Task instructions: Below are some records. Print exactly the lines between the one holding "Así que, si" and the one holding "[👉 Haz clic", inclusive, and nothing else.

Data entries:
........

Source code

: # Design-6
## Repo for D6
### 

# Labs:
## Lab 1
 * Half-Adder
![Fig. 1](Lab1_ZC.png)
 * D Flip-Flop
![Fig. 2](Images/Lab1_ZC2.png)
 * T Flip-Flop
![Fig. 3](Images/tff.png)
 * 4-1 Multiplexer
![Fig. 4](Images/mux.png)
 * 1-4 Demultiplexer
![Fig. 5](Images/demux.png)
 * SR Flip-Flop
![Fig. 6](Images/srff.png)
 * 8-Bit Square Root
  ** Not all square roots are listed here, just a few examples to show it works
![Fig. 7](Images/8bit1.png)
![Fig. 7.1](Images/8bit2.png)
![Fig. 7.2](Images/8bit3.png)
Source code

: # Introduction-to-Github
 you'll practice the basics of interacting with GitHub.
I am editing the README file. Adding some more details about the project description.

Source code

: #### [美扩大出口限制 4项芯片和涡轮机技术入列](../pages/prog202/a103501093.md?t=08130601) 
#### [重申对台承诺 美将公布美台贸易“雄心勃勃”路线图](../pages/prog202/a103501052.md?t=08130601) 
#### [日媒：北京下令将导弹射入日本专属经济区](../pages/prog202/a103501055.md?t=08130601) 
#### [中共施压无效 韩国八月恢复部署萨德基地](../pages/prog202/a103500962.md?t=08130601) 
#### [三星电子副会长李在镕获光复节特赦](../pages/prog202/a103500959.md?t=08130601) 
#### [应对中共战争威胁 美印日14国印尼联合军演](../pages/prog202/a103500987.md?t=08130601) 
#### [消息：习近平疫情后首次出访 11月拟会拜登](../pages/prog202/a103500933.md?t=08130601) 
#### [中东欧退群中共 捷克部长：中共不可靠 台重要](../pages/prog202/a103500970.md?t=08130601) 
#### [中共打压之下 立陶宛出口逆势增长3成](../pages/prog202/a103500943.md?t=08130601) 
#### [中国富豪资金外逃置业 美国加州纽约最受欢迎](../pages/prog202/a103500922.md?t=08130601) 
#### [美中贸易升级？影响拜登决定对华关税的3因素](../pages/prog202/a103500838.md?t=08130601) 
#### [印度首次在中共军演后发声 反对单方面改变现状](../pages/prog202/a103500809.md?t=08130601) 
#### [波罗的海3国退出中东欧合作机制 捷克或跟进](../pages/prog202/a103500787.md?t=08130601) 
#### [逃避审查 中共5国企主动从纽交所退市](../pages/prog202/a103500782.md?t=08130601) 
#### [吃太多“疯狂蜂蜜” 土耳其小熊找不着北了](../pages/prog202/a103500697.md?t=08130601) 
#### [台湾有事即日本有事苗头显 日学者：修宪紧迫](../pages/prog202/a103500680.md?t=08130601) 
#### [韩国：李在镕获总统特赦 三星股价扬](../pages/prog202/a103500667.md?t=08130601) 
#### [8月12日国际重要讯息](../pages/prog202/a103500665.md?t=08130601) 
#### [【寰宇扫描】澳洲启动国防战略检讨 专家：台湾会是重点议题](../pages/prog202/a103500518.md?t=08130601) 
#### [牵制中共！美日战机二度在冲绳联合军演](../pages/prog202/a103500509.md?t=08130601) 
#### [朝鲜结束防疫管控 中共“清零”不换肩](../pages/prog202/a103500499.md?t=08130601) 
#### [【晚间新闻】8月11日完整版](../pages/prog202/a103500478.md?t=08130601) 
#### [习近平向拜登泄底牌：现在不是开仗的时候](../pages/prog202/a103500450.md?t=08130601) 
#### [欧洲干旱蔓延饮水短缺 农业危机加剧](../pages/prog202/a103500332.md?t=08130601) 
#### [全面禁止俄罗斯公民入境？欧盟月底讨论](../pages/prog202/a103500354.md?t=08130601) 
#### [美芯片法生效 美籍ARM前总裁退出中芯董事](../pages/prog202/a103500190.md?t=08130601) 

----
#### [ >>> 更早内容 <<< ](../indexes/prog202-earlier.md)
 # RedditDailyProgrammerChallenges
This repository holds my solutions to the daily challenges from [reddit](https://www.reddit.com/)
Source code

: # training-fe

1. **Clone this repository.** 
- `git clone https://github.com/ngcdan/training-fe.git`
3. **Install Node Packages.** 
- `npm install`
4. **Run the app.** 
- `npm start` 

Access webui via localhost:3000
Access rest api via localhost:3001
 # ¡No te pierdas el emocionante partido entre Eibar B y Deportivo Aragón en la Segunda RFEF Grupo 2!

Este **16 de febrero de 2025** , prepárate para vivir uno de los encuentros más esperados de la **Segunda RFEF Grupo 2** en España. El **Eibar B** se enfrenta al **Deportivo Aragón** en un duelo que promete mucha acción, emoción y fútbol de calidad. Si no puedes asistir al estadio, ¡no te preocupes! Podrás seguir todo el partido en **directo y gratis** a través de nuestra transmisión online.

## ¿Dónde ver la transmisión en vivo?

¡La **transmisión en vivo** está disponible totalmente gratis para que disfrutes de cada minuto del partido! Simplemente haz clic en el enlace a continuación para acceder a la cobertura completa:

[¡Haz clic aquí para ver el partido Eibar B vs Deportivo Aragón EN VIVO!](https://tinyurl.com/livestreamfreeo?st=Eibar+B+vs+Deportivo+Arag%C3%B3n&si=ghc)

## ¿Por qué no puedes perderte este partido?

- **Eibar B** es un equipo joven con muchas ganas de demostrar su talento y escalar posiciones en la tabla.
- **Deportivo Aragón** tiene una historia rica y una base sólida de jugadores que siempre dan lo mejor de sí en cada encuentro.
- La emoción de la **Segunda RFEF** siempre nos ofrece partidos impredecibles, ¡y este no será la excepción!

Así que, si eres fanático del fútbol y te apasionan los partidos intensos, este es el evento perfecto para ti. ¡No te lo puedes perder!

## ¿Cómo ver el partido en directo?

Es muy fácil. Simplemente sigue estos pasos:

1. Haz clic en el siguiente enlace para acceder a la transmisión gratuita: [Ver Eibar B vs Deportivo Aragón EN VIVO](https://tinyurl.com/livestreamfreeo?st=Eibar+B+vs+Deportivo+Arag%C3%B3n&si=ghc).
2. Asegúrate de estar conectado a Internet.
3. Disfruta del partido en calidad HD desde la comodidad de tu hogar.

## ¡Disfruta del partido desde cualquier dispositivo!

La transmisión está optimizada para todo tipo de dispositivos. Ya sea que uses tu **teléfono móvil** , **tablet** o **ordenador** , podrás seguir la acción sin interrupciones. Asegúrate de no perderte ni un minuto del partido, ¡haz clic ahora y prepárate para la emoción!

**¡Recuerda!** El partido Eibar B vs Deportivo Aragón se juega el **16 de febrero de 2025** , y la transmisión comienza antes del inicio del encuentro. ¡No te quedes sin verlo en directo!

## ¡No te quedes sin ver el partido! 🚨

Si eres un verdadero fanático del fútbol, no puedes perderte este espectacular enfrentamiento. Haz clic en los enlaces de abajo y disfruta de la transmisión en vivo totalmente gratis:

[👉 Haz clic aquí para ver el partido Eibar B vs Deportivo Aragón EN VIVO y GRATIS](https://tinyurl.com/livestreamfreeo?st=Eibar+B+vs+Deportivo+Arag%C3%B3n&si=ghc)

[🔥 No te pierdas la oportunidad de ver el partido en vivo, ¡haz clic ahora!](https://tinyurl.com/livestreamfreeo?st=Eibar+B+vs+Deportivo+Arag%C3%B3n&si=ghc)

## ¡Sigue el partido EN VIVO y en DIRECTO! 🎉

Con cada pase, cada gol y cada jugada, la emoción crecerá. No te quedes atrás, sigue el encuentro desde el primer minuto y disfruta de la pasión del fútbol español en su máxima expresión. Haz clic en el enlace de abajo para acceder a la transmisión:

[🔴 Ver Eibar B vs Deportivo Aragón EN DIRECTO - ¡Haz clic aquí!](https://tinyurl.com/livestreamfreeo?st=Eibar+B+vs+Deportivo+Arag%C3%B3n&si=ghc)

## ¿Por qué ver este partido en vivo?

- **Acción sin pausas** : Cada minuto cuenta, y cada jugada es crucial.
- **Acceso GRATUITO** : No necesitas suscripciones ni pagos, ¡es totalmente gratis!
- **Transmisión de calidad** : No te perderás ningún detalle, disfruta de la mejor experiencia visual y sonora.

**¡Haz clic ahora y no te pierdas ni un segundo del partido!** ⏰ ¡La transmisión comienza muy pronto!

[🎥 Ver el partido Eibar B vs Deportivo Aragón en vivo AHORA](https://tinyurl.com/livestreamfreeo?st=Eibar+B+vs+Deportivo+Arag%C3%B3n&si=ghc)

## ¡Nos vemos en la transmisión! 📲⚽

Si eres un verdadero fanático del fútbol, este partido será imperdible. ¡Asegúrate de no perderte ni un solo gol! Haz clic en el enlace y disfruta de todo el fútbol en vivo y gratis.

........

Answer:
Así que, si eres fanático del fútbol y te apasionan los partidos intensos, este es el evento perfecto para ti. ¡No te lo puedes perder!

## ¿Cómo ver el partido en directo?

Es muy fácil. Simplemente sigue estos pasos:

1. Haz clic en el siguiente enlace para acceder a la transmisión gratuita: [Ver Eibar B vs Deportivo Aragón EN VIVO](https://tinyurl.com/livestreamfreeo?st=Eibar+B+vs+Deportivo+Arag%C3%B3n&si=ghc).
2. Asegúrate de estar conectado a Internet.
3. Disfruta del partido en calidad HD desde la comodidad de tu hogar.

## ¡Disfruta del partido desde cualquier dispositivo!

La transmisión está optimizada para todo tipo de dispositivos. Ya sea que uses tu **teléfono móvil** , **tablet** o **ordenador** , podrás seguir la acción sin interrupciones. Asegúrate de no perderte ni un minuto del partido, ¡haz clic ahora y prepárate para la emoción!

**¡Recuerda!** El partido Eibar B vs Deportivo Aragón se juega el **16 de febrero de 2025** , y la transmisión comienza antes del inicio del encuentro. ¡No te quedes sin verlo en directo!

## ¡No te quedes sin ver el partido! 🚨

Si eres un verdadero fanático del fútbol, no puedes perderte este espectacular enfrentamiento. Haz clic en los enlaces de abajo y disfruta de la transmisión en vivo totalmente gratis:

[👉 Haz clic aquí para ver el partido Eibar B vs Deportivo Aragón EN VIVO y GRATIS](https://tinyurl.com/livestreamfreeo?st=Eibar+B+vs+Deportivo+Arag%C3%B3n&si=ghc)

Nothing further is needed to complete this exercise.